Define the indicator
In this section we describe the Composite Drought Indicator as a provenance chain: a machine-readable record of which observations were used and how the indicator was derived from them.
An informal description — a comment in a spreadsheet, a paragraph in a report — conveys meaning to a human reader but is opaque to a machine. A provenance chain written against a shared standard is different: it can be validated automatically, transformed into RDF, and interpreted unambiguously by any system that understands the same standard. This is what makes it possible to embed the indicator's meaning in the data, rather than leaving it to be inferred from documentation.

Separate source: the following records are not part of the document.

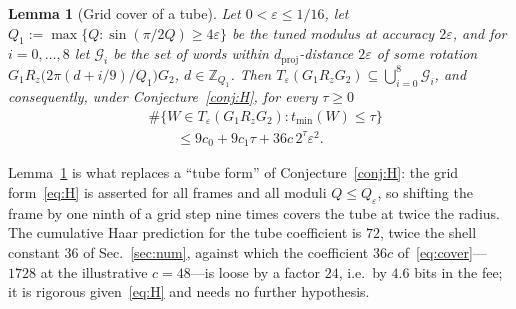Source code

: \documentclass[aps,prx,twocolumn,superscriptaddress,nofootinbib,longbibliography]{revtex4-2}
\theoremstyle{plain}
\newtheorem{lemma}{Lemma}
\theoremstyle{definition}
\theoremstyle{remark}
\newcommand{\dproj}{d_{\mathrm{proj}}}
\newcommand{\Z}{\mathbb{Z}}
\begin{document}
\begin{lemma}[Grid cover of a tube]\label{lem:cover}
Let $0<\varepsilon\le1/16$, let $Q_1:=\max\{Q:\sin(\pi/2Q)\ge4\varepsilon\}$ be the tuned modulus at accuracy $2\varepsilon$, and for $i=0,\dots,8$ let $\mathcal G_i$ be the set of words within $\dproj$-distance $2\varepsilon$ of some rotation $G_1R_z\big(2\pi(d+i/9)/Q_1\big)G_2$, $d\in\Z_{Q_1}$. Then $T_\varepsilon(G_1R_zG_2)\subseteq\bigcup_{i=0}^8\mathcal G_i$, and consequently, under Conjecture~\ref{conj:H}, for every $\tau\ge0$
\begin{equation}\label{eq:cover}
\begin{aligned}
&\#\{W\in T_\varepsilon(G_1R_zG_2):t_{\min}(W)\le\tau\}\\
&\qquad\le9c_0+9c_1\tau+36c\,2^\tau\varepsilon^2.
\end{aligned}
\end{equation}
\end{lemma}
Lemma~\ref{lem:cover} is what replaces a ``tube form'' of Conjecture~\ref{conj:H}: the grid form~\eqref{eq:H} is asserted for all frames and all moduli $Q\le Q_\varepsilon$, so shifting the frame by one ninth of a grid step nine times covers the tube at twice the radius. The cumulative Haar prediction for the tube coefficient is $72$, twice the shell constant $36$ of Sec.~\ref{sec:num}, against which the coefficient $36c$ of~\eqref{eq:cover}---$1728$ at the illustrative $c=48$---is loose by a factor $24$, i.e.\ by $4.6$ bits in the fee; it is rigorous given~\eqref{eq:H} and needs no further hypothesis.
\end{document}
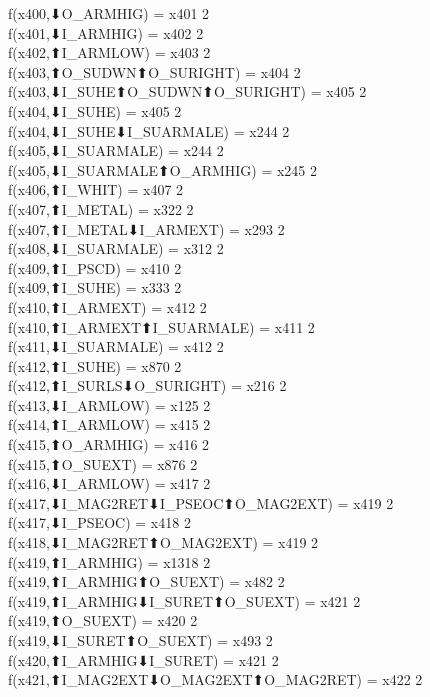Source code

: f(x400,⬇O_ARMHIG) = x401 {2} \\
f(x401,⬇I_ARMHIG) = x402 {2} \\
f(x402,⬆I_ARMLOW) = x403 {2} \\
f(x403,⬆O_SUDWN⬆O_SURIGHT) = x404 {2} \\
f(x403,⬇I_SUHE⬆O_SUDWN⬆O_SURIGHT) = x405 {2} \\
f(x404,⬇I_SUHE) = x405 {2} \\
f(x404,⬇I_SUHE⬇I_SUARMALE) = x244 {2} \\
f(x405,⬇I_SUARMALE) = x244 {2} \\
f(x405,⬇I_SUARMALE⬆O_ARMHIG) = x245 {2} \\
f(x406,⬆I_WHIT) = x407 {2} \\
f(x407,⬆I_METAL) = x322 {2} \\
f(x407,⬆I_METAL⬇I_ARMEXT) = x293 {2} \\
f(x408,⬇I_SUARMALE) = x312 {2} \\
f(x409,⬆I_PSCD) = x410 {2} \\
f(x409,⬆I_SUHE) = x333 {2} \\
f(x410,⬆I_ARMEXT) = x412 {2} \\
f(x410,⬆I_ARMEXT⬆I_SUARMALE) = x411 {2} \\
f(x411,⬇I_SUARMALE) = x412 {2} \\
f(x412,⬆I_SUHE) = x870 {2} \\
f(x412,⬆I_SURLS⬇O_SURIGHT) = x216 {2} \\
f(x413,⬇I_ARMLOW) = x125 {2} \\
f(x414,⬆I_ARMLOW) = x415 {2} \\
f(x415,⬆O_ARMHIG) = x416 {2} \\
f(x415,⬆O_SUEXT) = x876 {2} \\
f(x416,⬇I_ARMLOW) = x417 {2} \\
f(x417,⬇I_MAG2RET⬇I_PSEOC⬆O_MAG2EXT) = x419 {2} \\
f(x417,⬇I_PSEOC) = x418 {2} \\
f(x418,⬇I_MAG2RET⬆O_MAG2EXT) = x419 {2} \\
f(x419,⬆I_ARMHIG) = x1318 {2} \\
f(x419,⬆I_ARMHIG⬆O_SUEXT) = x482 {2} \\
f(x419,⬆I_ARMHIG⬇I_SURET⬆O_SUEXT) = x421 {2} \\
f(x419,⬆O_SUEXT) = x420 {2} \\
f(x419,⬇I_SURET⬆O_SUEXT) = x493 {2} \\
f(x420,⬆I_ARMHIG⬇I_SURET) = x421 {2} \\
f(x421,⬆I_MAG2EXT⬇O_MAG2EXT⬆O_MAG2RET) = x422 {2} \\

Rather than inventing our own format, we use an OGC Block that provides a schema, validation rules, and a JSON-LD context ready to use.
The Provenance Chain OGC Block
OGC Blocks are reusable specification components that provide a schema, JSON-LD context, and validation rules for a given data structure. We will use the Provenance Chain OGC Block, which is based on the W3C PROV-O ontology and extends it for geospatial use.

The register for the provenance schemas is available at https://ogcincubator.github.io/bblock-prov-schema/ .
Out of the different available Blocks, we will use the "Provenance Chain" one, which is very flexible since it allows us to define a provenance chain starting from an entity, an activity or an agent.
The JSON Schema tab shows the full (semantically annotated) JSON Schema. You can find examples to get started under Examples; the full provenance chain example illustrates many of the available properties.

Writing the provenance chain
Create a file called cdi-indicator.json. The document describes:
- The indicator entity (the CDI value itself)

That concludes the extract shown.